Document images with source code
=== Section Start ===

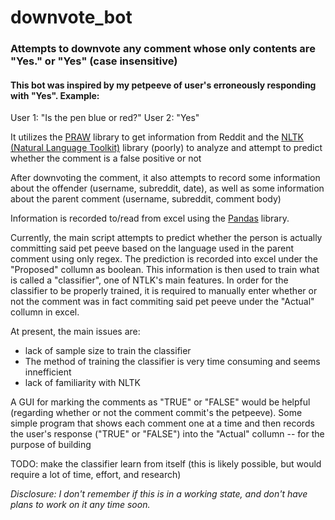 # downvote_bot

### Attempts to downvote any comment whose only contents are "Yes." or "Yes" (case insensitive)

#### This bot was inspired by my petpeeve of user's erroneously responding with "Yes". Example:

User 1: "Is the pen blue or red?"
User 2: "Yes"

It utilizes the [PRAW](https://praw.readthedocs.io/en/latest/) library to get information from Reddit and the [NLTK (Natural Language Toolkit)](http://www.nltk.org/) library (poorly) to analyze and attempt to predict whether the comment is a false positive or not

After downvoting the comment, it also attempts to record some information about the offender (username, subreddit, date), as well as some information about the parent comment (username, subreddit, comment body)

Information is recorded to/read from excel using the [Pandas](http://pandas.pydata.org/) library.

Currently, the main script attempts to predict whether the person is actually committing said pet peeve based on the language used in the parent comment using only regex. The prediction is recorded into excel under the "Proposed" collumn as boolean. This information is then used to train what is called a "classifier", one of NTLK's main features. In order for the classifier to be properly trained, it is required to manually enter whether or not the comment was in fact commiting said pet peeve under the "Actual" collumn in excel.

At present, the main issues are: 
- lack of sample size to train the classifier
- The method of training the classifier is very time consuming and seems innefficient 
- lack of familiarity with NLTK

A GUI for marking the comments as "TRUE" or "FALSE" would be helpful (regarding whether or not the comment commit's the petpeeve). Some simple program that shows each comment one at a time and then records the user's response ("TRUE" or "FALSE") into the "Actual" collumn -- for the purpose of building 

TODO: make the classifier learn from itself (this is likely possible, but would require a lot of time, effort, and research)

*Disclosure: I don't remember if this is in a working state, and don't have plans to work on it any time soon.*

=== Section End ===
=== Section Start ===

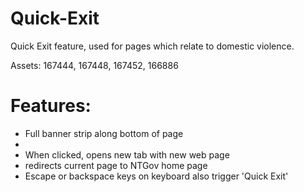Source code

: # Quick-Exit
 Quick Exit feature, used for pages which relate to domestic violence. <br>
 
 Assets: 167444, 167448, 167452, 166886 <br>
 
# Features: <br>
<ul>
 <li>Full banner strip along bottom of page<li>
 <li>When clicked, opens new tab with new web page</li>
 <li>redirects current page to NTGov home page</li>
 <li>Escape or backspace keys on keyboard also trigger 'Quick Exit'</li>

=== Section End ===

# WORK TO COMPLETE:
In the entries above, how many lines include the word "Quick"? Only the number should be given.

# ANSWER FOR THIS EXERCISE:
3